Jeremy Rifkin is looking at the empathic evolution of the human race, reminding us that we are a fundamentally empathic species. He quotes Hegel, "happiness is the blank pages of history", because our recorded history is always about conflict and crisis, pain and suffering. This false impression is what made Thomas Hobbes say "the life of man [is] solitary, poor, nasty, brutish and short". Rifkin claims that empathy got pushed aside by historians and philosophers with a more bleak view of human nature.

More recent views on Empathy have been put forward by Ellen Dissanayake. She says "Most empathists held that bodily feelings were projected outward from the perceiver onto the art object. Current neurophysiological findings, however, suggest that the work of art writes itself on the perceiver's body: ....now we can understand that the arts affect at once our bodies, minds, and souls, which themselves are aspects - processing modules in the brain - of an individual that apprehends as one". And this is what Buddha explained 2600 years ago.

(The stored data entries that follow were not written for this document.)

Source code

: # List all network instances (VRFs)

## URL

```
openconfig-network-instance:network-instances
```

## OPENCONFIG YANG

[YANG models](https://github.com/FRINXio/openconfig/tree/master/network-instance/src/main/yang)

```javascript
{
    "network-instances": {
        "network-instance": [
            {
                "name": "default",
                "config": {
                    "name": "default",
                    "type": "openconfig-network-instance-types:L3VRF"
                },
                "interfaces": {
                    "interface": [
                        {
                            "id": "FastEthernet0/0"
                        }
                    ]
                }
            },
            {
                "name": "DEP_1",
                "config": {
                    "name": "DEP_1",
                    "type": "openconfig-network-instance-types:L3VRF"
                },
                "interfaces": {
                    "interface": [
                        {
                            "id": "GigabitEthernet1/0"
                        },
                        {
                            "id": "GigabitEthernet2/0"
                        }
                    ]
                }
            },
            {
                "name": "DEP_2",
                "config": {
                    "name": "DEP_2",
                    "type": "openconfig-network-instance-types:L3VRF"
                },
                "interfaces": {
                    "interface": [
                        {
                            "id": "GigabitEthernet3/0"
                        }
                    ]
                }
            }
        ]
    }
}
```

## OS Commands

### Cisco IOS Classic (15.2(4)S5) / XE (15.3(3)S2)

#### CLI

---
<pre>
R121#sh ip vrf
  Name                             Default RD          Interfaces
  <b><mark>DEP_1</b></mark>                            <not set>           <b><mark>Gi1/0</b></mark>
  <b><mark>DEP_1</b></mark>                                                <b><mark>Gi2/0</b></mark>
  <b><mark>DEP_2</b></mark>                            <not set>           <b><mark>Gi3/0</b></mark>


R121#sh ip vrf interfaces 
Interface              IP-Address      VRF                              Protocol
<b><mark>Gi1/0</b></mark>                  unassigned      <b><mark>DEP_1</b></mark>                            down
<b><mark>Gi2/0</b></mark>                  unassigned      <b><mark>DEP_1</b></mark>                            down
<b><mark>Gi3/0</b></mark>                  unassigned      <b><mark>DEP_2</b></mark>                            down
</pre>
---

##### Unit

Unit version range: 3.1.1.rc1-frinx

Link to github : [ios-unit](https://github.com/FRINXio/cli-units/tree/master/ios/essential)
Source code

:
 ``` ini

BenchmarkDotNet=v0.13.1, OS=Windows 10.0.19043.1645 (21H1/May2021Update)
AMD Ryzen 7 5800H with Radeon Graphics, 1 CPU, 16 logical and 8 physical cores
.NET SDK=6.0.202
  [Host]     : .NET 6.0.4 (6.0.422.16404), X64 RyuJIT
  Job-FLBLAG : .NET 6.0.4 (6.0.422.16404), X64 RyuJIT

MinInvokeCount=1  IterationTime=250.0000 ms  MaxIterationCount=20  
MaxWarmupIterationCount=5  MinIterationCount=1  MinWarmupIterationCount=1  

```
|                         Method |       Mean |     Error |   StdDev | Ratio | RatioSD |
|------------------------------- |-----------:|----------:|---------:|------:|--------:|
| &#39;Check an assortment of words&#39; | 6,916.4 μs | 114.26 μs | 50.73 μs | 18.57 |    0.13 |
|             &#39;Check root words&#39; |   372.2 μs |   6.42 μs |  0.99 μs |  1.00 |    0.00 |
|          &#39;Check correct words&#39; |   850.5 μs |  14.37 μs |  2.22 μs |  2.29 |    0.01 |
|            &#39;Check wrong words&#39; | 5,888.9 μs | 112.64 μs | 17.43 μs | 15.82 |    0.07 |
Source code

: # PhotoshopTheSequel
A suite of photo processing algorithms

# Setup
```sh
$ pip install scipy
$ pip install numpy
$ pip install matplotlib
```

Global empathy is the need of the hour. Literature, art and music are probably the best way to revive empathy. Tania Singer, neuroscientist, Max Planck Institute, Berlin, wrote that the "ability to share others’ feelings ultimately results in a better understanding of the present and future mental states and actions of the people around us and possibly promotes prosocial behavior. .....empathy is also likely to render people less selfish because it allows the sharing of emotions and feelings with others and therefore motivates other-regarding behavior."

It is still not too late to reverse the process from apathy to empathy, before the bystanders too join the violence. Let us write novels, produce films, publish news showing the good side of the human beings, the good deeds we see everyday among us, or if we cannot find such topics, at least about the humane behaviour among the animals.

Let us write about the humane animals around us, if we can find only beastly humans.